U.S. prosecutors said Thursday that German software giant SAP will pay more than $8 million in penalties in acknowledging that it illegally exported its products to Iran.
The U.S. said the company could have faced stiffer penalties and prosecution had it not voluntarily disclosed the activities that violated American sanctions against Iran.
The company agreed to the penalties and changes to its business practices as part of an agreement with the U.S. departments of Justice, Commerce and Treasury.
SAP said it welcomed the resolution.
“We accept full responsibility for past conduct, and we have enhanced our internal controls to ensure compliance with applicable laws,” the company said.
SAP was not properly using its geolocation filters to identify and block thousands of Iranian downloads of software and software updates over many years, said Nathaniel Mendell, the acting U.S. attorney for Massachusetts, where the resolution was reached after a three-year investigation following SAP’s disclosure.

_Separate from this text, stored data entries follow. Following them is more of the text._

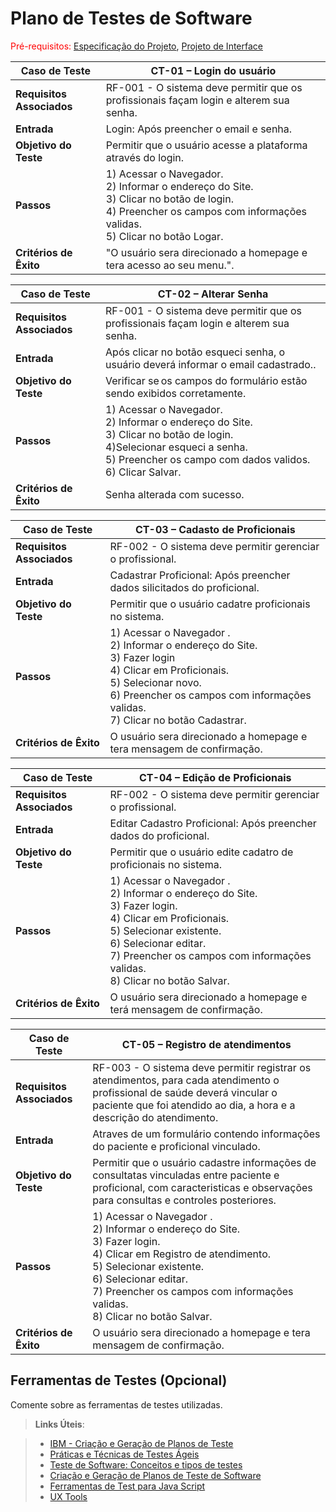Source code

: # Plano de Testes de Software

<span style="color:red">Pré-requisitos: <a href="2-Especificação do Projeto.md"> Especificação do Projeto</a></span>, <a href="3-Projeto de Interface.md"> Projeto de Interface</a>

|Caso de Teste |CT-01 – Login do usuário |
|--------------------|-----------------------------------------------------------------------------------------------------------------------|
|**Requisitos Associados** | RF-001 - O sistema deve permitir que os profissionais façam login e alterem sua senha.|
|**Entrada** | Login: Após preencher o email e senha. |
|**Objetivo do Teste** | Permitir que o usuário acesse a plataforma através do login. |
|**Passos** | 1) Acessar o Navegador. <br>2) Informar o endereço do Site.  <br>3) Clicar no botão de login. <br>4) Preencher os campos com informações validas.<br>5) Clicar no botão Logar. |
|**Critérios de Êxito** | "O usuário sera direcionado a homepage e tera acesso ao seu menu.". |

|Caso de Teste |CT-02 – Alterar Senha |
|--------------------|-----------------------------------------------------------------------------------------------------------------------|
|**Requisitos Associados** | RF-001 - O sistema deve permitir que os profissionais façam login e alterem sua senha.|
|**Entrada** | Após clicar no botão esqueci senha, o usuário deverá informar o email cadastrado.. |
|**Objetivo do Teste** | Verificar se os campos do formulário estão sendo exibidos corretamente. |
|**Passos** | 1) Acessar o Navegador. <br>2) Informar o endereço do Site.  <br>3) Clicar no botão de login. <br>4)Selecionar esqueci a senha.<br>5) Preencher os campo com dados validos.<br>6) Clicar Salvar. |
|**Critérios de Êxito** | Senha alterada com sucesso. |

|Caso de Teste |CT-03 – Cadasto de Proficionais |
|--------------------|-----------------------------------------------------------------------------------------------------------------------|
|**Requisitos Associados** | RF-002 - O sistema deve permitir gerenciar o profissional. |
|**Entrada** | Cadastrar Proficional: Após preencher dados silicitados do proficional. |
|**Objetivo do Teste** | Permitir que o usuário cadatre proficionais no sistema. |
|**Passos** | 1) Acessar o Navegador .<br>2) Informar o endereço do Site.<br>3) Fazer login<br>4) Clicar em Proficionais.<br>5) Selecionar novo.<br>6) Preencher os campos com informações validas.<br>7) Clicar no botão Cadastrar. |
|**Critérios de Êxito** | O usuário sera direcionado a homepage e tera mensagem de confirmação. |
 
|Caso de Teste |CT-04 – Edição de Proficionais |
|--------------------|-----------------------------------------------------------------------------------------------------------------------|
|**Requisitos Associados** | RF-002 - O sistema deve permitir gerenciar o profissional. |
|**Entrada** | Editar Cadastro Proficional: Após preencher dados do proficional. |
|**Objetivo do Teste** | Permitir que o usuário edite cadatro de proficionais no sistema. |
|**Passos** | 1) Acessar o Navegador .<br>2) Informar o endereço do Site.<br>3) Fazer login.<br>4) Clicar em Proficionais.<br>5) Selecionar existente.<br>6) Selecionar editar.<br>7) Preencher os campos com informações validas.<br>8) Clicar no botão Salvar. |
|**Critérios de Êxito** | O usuário sera direcionado a homepage e terá mensagem de confirmação. |

|Caso de Teste |CT-05 – Registro de atendimentos |
|--------------------|-----------------------------------------------------------------------------------------------------------------------|
|**Requisitos Associados** | RF-003 - O sistema deve permitir registrar os atendimentos, para cada atendimento o profissional de saúde deverá vincular o paciente que foi atendido ao dia, a hora e a descrição do atendimento. |
|**Entrada** | Atraves de um formulário contendo informações do paciente e proficional vinculado. |
|**Objetivo do Teste** | Permitir que o usuário cadastre informações de consultatas vinculadas entre paciente e proficional, com  caracteristicas e observações para consultas e controles posteriores. |
|**Passos** | 1) Acessar o Navegador .<br>2) Informar o endereço do Site.<br>3) Fazer login.<br>4) Clicar em Registro de atendimento.<br>5) Selecionar existente.<br>6) Selecionar editar.<br>7) Preencher os campos com informações validas.<br>8) Clicar no botão Salvar. |
|**Critérios de Êxito** | O usuário sera direcionado a homepage e tera mensagem de confirmação. |

## Ferramentas de Testes (Opcional)

Comente sobre as ferramentas de testes utilizadas.
 
> **Links Úteis**:

> - [IBM - Criação e Geração de Planos de Teste](https://www.ibm.com/developerworks/br/local/rational/criacao_geracao_planos_testes_software/index.html)
> - [Práticas e Técnicas de Testes Ágeis](http://assiste.serpro.gov.br/serproagil/Apresenta/slides.pdf)
> -  [Teste de Software: Conceitos e tipos de testes](https://blog.onedaytesting.com.br/teste-de-software/)
> - [Criação e Geração de Planos de Teste de Software](https://www.ibm.com/developerworks/br/local/rational/criacao_geracao_planos_testes_software/index.html)
> - [Ferramentas de Test para Java Script](https://geekflare.com/javascript-unit-testing/)
> - [UX Tools](https://uxdesign.cc/ux-user-research-and-user-testing-tools-2d339d379dc7)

That allowed a number of Iranian-controlled front companies, some of them presumably connected to the government, to be able to use the software, including well-known SAP products that human resources departments use to manage employees’ hours, Mendell said.
“It wasn’t anything that would pose a more serious threat,” he said. “It was the more standard SAP suite.”
He said some SAP senior executives were aware their export controls were inadequate for years before they were fixed.
The resolution marks the first to follow a “voluntary self-disclosure” policy that has been on the books since 2016 and was amended in 2019 to encourage more participation.
It’s meant to show that there is a benefit to coming to U.S. authorities before getting caught, said U.S. Assistant Attorney General John Demers.
“This could have been far worse for SAP if we discovered this on our own,” he said.